__PROBLEM DETAILS__: Copy each line below without leaving any out.

__MATERIAL FOR THE TASK__:

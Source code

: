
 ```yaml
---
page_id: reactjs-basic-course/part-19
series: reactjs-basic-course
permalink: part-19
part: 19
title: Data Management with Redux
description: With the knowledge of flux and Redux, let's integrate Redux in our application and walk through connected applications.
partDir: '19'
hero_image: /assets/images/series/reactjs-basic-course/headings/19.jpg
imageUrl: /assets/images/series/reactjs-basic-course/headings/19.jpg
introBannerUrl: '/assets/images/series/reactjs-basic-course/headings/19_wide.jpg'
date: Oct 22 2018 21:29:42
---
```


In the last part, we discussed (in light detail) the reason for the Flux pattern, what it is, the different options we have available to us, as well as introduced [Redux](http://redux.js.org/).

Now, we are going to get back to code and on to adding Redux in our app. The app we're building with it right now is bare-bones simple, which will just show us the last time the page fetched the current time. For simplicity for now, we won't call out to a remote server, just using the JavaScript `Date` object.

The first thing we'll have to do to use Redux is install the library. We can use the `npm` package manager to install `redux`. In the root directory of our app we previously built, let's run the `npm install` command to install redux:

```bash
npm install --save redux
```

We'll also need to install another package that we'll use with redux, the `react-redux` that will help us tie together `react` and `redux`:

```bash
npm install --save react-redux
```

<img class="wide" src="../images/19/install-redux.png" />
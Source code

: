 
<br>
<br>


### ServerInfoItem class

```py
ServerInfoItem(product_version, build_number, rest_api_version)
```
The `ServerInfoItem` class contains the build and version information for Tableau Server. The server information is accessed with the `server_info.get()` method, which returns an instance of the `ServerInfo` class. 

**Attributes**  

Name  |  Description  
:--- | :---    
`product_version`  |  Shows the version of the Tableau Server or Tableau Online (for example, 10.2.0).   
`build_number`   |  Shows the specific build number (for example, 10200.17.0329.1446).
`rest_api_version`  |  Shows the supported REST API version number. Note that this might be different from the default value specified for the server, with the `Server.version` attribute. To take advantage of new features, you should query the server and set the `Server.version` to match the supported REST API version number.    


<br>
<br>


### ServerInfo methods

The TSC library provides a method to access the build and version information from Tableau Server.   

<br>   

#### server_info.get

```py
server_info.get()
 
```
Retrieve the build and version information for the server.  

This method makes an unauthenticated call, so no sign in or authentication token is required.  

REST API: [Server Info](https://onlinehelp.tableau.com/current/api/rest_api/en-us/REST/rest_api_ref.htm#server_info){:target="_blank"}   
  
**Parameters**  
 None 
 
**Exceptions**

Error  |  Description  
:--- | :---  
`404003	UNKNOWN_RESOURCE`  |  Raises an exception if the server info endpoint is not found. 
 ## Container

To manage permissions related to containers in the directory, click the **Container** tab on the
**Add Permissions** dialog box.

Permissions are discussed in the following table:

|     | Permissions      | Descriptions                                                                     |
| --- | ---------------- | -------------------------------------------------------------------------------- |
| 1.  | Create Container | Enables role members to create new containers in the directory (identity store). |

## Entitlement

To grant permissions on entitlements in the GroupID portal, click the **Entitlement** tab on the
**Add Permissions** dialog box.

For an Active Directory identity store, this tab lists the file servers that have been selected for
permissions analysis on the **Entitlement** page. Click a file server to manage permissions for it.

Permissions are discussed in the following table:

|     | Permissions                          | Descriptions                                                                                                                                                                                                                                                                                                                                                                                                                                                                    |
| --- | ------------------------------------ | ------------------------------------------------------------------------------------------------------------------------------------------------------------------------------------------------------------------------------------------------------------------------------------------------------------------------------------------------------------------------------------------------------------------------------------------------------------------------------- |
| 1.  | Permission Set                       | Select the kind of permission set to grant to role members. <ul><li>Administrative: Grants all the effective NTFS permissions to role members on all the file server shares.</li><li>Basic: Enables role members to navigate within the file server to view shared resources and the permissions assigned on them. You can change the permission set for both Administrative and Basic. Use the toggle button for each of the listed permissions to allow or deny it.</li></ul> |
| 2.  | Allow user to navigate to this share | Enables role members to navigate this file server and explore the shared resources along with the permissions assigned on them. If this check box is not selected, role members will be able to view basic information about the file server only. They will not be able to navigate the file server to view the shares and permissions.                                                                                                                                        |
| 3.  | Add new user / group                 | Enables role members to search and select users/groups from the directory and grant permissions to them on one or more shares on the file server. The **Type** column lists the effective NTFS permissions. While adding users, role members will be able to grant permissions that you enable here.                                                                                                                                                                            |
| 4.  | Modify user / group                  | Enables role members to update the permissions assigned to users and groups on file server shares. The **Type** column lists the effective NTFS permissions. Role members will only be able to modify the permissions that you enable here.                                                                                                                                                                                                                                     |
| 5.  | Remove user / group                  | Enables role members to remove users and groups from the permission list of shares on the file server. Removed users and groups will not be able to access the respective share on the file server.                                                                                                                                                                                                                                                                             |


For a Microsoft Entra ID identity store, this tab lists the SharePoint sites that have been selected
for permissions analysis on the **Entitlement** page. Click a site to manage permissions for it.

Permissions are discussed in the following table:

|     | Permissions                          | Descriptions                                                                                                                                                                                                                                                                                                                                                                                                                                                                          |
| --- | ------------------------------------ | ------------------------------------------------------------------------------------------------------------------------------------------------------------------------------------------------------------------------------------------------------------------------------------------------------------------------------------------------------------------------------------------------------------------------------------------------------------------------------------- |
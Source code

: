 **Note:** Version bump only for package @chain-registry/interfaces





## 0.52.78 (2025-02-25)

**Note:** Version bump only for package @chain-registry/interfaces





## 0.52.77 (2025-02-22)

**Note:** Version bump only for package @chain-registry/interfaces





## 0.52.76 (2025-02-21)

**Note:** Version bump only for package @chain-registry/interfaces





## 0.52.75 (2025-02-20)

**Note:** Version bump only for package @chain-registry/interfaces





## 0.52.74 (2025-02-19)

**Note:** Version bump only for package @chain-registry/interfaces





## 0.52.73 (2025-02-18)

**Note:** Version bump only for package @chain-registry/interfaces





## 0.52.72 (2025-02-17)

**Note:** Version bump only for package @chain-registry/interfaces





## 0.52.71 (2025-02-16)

__ANSWER SECTION__:
Source code

:
 ```yaml
---
page_id: reactjs-basic-course/part-19
series: reactjs-basic-course
permalink: part-19
part: 19
title: Data Management with Redux
description: With the knowledge of flux and Redux, let's integrate Redux in our application and walk through connected applications.
partDir: '19'
hero_image: /assets/images/series/reactjs-basic-course/headings/19.jpg
imageUrl: /assets/images/series/reactjs-basic-course/headings/19.jpg
introBannerUrl: '/assets/images/series/reactjs-basic-course/headings/19_wide.jpg'
date: Oct 22 2018 21:29:42
---
```


In the last part, we discussed (in light detail) the reason for the Flux pattern, what it is, the different options we have available to us, as well as introduced [Redux](http://redux.js.org/).

Now, we are going to get back to code and on to adding Redux in our app. The app we're building with it right now is bare-bones simple, which will just show us the last time the page fetched the current time. For simplicity for now, we won't call out to a remote server, just using the JavaScript `Date` object.

The first thing we'll have to do to use Redux is install the library. We can use the `npm` package manager to install `redux`. In the root directory of our app we previously built, let's run the `npm install` command to install redux:

```bash
npm install --save redux
```

We'll also need to install another package that we'll use with redux, the `react-redux` that will help us tie together `react` and `redux`:

```bash
npm install --save react-redux
```

<img class="wide" src="../images/19/install-redux.png" />
Source code

: 
<br>
<br>


### ServerInfoItem class

```py
ServerInfoItem(product_version, build_number, rest_api_version)
```
The `ServerInfoItem` class contains the build and version information for Tableau Server. The server information is accessed with the `server_info.get()` method, which returns an instance of the `ServerInfo` class. 

**Attributes**  

Name  |  Description  
:--- | :---    
`product_version`  |  Shows the version of the Tableau Server or Tableau Online (for example, 10.2.0).   
`build_number`   |  Shows the specific build number (for example, 10200.17.0329.1446).
`rest_api_version`  |  Shows the supported REST API version number. Note that this might be different from the default value specified for the server, with the `Server.version` attribute. To take advantage of new features, you should query the server and set the `Server.version` to match the supported REST API version number.    


<br>
<br>


### ServerInfo methods

The TSC library provides a method to access the build and version information from Tableau Server.   

<br>   

#### server_info.get

```py
server_info.get()
 
```
Retrieve the build and version information for the server.  

This method makes an unauthenticated call, so no sign in or authentication token is required.  

REST API: [Server Info](https://onlinehelp.tableau.com/current/api/rest_api/en-us/REST/rest_api_ref.htm#server_info){:target="_blank"}   
  
**Parameters**  
 None 
 
**Exceptions**

Error  |  Description  
:--- | :---  
`404003	UNKNOWN_RESOURCE`  |  Raises an exception if the server info endpoint is not found. 
 ## Container

To manage permissions related to containers in the directory, click the **Container** tab on the
**Add Permissions** dialog box.

Permissions are discussed in the following table:

|     | Permissions      | Descriptions                                                                     |
| --- | ---------------- | -------------------------------------------------------------------------------- |
| 1.  | Create Container | Enables role members to create new containers in the directory (identity store). |

## Entitlement

To grant permissions on entitlements in the GroupID portal, click the **Entitlement** tab on the
**Add Permissions** dialog box.

For an Active Directory identity store, this tab lists the file servers that have been selected for
permissions analysis on the **Entitlement** page. Click a file server to manage permissions for it.

Permissions are discussed in the following table:

|     | Permissions                          | Descriptions                                                                                                                                                                                                                                                                                                                                                                                                                                                                    |
| --- | ------------------------------------ | ------------------------------------------------------------------------------------------------------------------------------------------------------------------------------------------------------------------------------------------------------------------------------------------------------------------------------------------------------------------------------------------------------------------------------------------------------------------------------- |
| 1.  | Permission Set                       | Select the kind of permission set to grant to role members. <ul><li>Administrative: Grants all the effective NTFS permissions to role members on all the file server shares.</li><li>Basic: Enables role members to navigate within the file server to view shared resources and the permissions assigned on them. You can change the permission set for both Administrative and Basic. Use the toggle button for each of the listed permissions to allow or deny it.</li></ul> |
| 2.  | Allow user to navigate to this share | Enables role members to navigate this file server and explore the shared resources along with the permissions assigned on them. If this check box is not selected, role members will be able to view basic information about the file server only. They will not be able to navigate the file server to view the shares and permissions.                                                                                                                                        |
| 3.  | Add new user / group                 | Enables role members to search and select users/groups from the directory and grant permissions to them on one or more shares on the file server. The **Type** column lists the effective NTFS permissions. While adding users, role members will be able to grant permissions that you enable here.                                                                                                                                                                            |
| 4.  | Modify user / group                  | Enables role members to update the permissions assigned to users and groups on file server shares. The **Type** column lists the effective NTFS permissions. Role members will only be able to modify the permissions that you enable here.                                                                                                                                                                                                                                     |
| 5.  | Remove user / group                  | Enables role members to remove users and groups from the permission list of shares on the file server. Removed users and groups will not be able to access the respective share on the file server.                                                                                                                                                                                                                                                                             |


For a Microsoft Entra ID identity store, this tab lists the SharePoint sites that have been selected
for permissions analysis on the **Entitlement** page. Click a site to manage permissions for it.

Permissions are discussed in the following table:

|     | Permissions                          | Descriptions                                                                                                                                                                                                                                                                                                                                                                                                                                                                          |
| --- | ------------------------------------ | ------------------------------------------------------------------------------------------------------------------------------------------------------------------------------------------------------------------------------------------------------------------------------------------------------------------------------------------------------------------------------------------------------------------------------------------------------------------------------------- |
Source code

: **Note:** Version bump only for package @chain-registry/interfaces





## 0.52.78 (2025-02-25)

**Note:** Version bump only for package @chain-registry/interfaces





## 0.52.77 (2025-02-22)

**Note:** Version bump only for package @chain-registry/interfaces





## 0.52.76 (2025-02-21)

**Note:** Version bump only for package @chain-registry/interfaces





## 0.52.75 (2025-02-20)

**Note:** Version bump only for package @chain-registry/interfaces





## 0.52.74 (2025-02-19)

**Note:** Version bump only for package @chain-registry/interfaces





## 0.52.73 (2025-02-18)

**Note:** Version bump only for package @chain-registry/interfaces





## 0.52.72 (2025-02-17)

**Note:** Version bump only for package @chain-registry/interfaces





## 0.52.71 (2025-02-16)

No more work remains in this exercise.